How do I pick a selection of rows with the minimum date difference.

Question

Hi,

The question was difficult to phrase. Hopefully this will make sense.

I have a table of items in my INVENTORY.

Let's call the items Apple, Orange, Pear, Potato. I want to pick a basket of FRUIT (1 x Apple,1 x Orange, 1 x Pear).

Each item in the INVENTORY has a different date for availability. So that...

1. Apple JANUARY
2. Apple FEBRUARY
3. Apple MARCH
4. Orange APRIL
5. Apple APRIL
6. Pear MAY

I don't want to pick the items in the order they appear in the inventory. Instead I want to pick them according to the minimum date range in which all items can be picked. ie Orange & Apple in APRIL and the pear in MAY.

I'm not sure if this is a problem for MYSQL or for some PHP arrays. I'm stumped. Thanks in advance.

Answer 1

Given you table inventory is structured:

fruit, availability
apple, 3 // apples in march

//user picks the availability month maybe?
$this_month = 5 ;

//or generate it for today
$this_month = date('n') ;

// sql

"select distinct fruit from inventory where availability = $this_month";

Answer 2

If array of fruits isn't already sorted by date, let's sort it.

Now, the simple O(n^2) solution would be to check all possible ranges. Pseudo-code in no particular language:

for (int i = 0; i < inventory.length; ++i)
    hash basket = {}
    for (int j = i; j < inventory.length; ++j) {
        basket.add(inventory[j]);
        if (basket.size == 3) { // or whatever's the number of fruits
            // found all fruits
            // compare range [i, j] with the best range
            // update best range, if necessary
            break;
        }
    }
end

You may find it's good enough.
Or you could write a bit more complicated O(n) solution. It's just a sliding window [first, last]. On each step, we move either left border (excluding one fruit from the basket) or right (adding one fruit to the basket).

int first = 0;
int last = 0;
hash count = {};
count[inventory[0]] = 1;

while (true) {
    if (count[inventory[first]] > 0) {
        --count[inventory[first]];
        ++first;
    } else if (last < inventory.length) {
        ++last;
        ++count[inventory[last]];
    } else {
        break;
    }

    if (date[last] - date[first] < min_range
            && count.number_of_nonzero_elements == 3) {
        // found new best answer
        min_range = date[last] - date[first]
    }
}

Answer 3

Sound quite complicated. The way that I would approach the problem is to group each fruit into its availability month group and see how many are in each group.

1. JANUARY (1)
2. FEBRUARY (1)
3. MARCH (1)
4. APRIL (2)
5. MAY (1)

To see that the most fruits fall within APRIL. So APRIL is therefore our preferred month.
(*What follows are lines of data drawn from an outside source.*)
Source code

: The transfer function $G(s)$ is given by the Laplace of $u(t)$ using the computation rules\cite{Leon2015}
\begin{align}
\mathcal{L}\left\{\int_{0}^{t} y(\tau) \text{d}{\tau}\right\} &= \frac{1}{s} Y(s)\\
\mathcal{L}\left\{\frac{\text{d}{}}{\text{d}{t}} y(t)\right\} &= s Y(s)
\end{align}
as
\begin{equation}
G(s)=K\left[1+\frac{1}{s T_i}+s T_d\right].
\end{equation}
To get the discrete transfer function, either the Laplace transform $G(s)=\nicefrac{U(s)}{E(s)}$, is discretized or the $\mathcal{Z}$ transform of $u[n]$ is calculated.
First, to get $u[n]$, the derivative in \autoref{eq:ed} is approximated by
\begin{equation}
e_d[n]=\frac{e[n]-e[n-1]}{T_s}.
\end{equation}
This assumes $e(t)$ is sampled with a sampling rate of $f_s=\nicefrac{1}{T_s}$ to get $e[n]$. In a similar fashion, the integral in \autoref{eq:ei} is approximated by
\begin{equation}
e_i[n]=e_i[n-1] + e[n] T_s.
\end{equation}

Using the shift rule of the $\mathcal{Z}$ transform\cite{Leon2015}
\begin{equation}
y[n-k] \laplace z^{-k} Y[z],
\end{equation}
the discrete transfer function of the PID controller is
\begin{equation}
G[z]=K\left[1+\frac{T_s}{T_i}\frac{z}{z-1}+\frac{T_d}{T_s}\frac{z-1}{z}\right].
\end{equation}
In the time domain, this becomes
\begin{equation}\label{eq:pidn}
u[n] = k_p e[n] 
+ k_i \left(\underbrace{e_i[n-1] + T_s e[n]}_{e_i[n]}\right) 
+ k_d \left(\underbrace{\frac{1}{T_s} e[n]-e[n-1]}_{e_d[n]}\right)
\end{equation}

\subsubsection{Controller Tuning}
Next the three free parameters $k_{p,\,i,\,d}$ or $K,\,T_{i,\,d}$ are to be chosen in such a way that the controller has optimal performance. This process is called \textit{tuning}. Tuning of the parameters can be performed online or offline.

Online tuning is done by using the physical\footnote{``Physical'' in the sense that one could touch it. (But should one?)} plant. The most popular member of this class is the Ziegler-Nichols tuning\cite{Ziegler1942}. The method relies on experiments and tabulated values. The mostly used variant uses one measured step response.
I would then remove the items from months with duplicates (Apples in your example), which would remove MARCH as an option. This step could either be done now, or after the next step depending on your data and the results you get.

I would then look at the next most popular month and calculate how far away that month is (eg. JAN is 3 away from APRIL, MARCH is 1 etc). If you then had a tie then it shouldn't matter which you choose. In this example though you would end up choosing the 2 fruits from APRIL and 1 fruit from MAY as you requested.

This approach may not work if the most popular month doesn't actually result in the "best" selection.